Sketch notes on Geoff Gannon’s article "How to Know a Stock Is Cheap Enough to Buy".

He quotes Richard Beddard:

  1. Whether management has made good decisions in the past
  2. will the company products be in demand for years to come
  3. financially strong
  4. judging if it is undervalued,bearing in mind the preceding factors

Geoff concurs with that analysis. He illustrates its application thus:

If you believe most decent businesses are worth at least 12 times earnings, you don’t have to drive yourself crazy trying to figure out whether Company A which is superior to Company B is a better buy at 11 times earnings than Company B is at 7 times earnings. If you love Company A, buy it. You will do fine over time if you can buy your favorite businesses at 11 times earnings. This is not an approach that will backfire. And it is an approach you can apply year after year after year.

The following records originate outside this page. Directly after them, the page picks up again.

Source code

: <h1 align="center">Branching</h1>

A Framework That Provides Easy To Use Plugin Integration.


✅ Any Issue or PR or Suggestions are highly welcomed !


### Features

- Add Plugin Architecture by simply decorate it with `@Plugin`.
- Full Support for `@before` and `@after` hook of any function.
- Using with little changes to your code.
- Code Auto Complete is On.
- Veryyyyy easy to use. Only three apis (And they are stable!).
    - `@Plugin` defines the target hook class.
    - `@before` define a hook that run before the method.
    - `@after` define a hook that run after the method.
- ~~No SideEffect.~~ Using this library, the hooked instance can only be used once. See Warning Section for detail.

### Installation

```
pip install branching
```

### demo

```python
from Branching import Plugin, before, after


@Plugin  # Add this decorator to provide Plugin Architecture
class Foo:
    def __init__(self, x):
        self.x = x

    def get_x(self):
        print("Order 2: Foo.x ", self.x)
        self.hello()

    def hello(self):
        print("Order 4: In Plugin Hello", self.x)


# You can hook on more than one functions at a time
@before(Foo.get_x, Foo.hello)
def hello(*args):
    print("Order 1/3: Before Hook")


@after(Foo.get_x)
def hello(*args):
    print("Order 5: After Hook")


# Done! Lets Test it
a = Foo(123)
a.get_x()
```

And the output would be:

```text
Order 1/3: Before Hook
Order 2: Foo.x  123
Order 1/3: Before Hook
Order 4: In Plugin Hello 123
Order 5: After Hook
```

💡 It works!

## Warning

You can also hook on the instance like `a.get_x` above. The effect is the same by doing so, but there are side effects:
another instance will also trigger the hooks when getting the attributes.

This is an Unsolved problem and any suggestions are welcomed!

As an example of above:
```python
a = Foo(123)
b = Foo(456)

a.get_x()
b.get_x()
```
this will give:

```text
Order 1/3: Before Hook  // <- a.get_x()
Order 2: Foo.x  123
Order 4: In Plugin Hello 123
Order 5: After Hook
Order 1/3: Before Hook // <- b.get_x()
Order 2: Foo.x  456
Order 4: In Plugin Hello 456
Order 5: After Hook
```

Applied to net-net investing:

So if your entire investment process consists of nothing more or less than ranking every stock below NCAV from best to worst – the company you’d be most comfortable investing in for the next ten years to the company you wouldn’t hold for a nanosecond – that’s a fine approach. That will work.

So don’t overweight cheapness. Contrariwise:

I’m not saying this because the cheapest net-nets are the worst. They aren’t. I actually have some data to support the idea they may be the best if you stick with the system of buying the cheapest net-nets and holding them through some really tough times. The problem with that approach is that it is based on huge winners offsetting rather frequent losers. And frequent losses are very hard for investors to overlook. So, I’m afraid it’s not a strategy anyone would stick to. High quality net-nets offer a lot more solace even if they don’t result in quite as jaw dropping returns as buying the riskiest net-nets.

Net-nets succeed and net-nets fail. But they rarely liquidate.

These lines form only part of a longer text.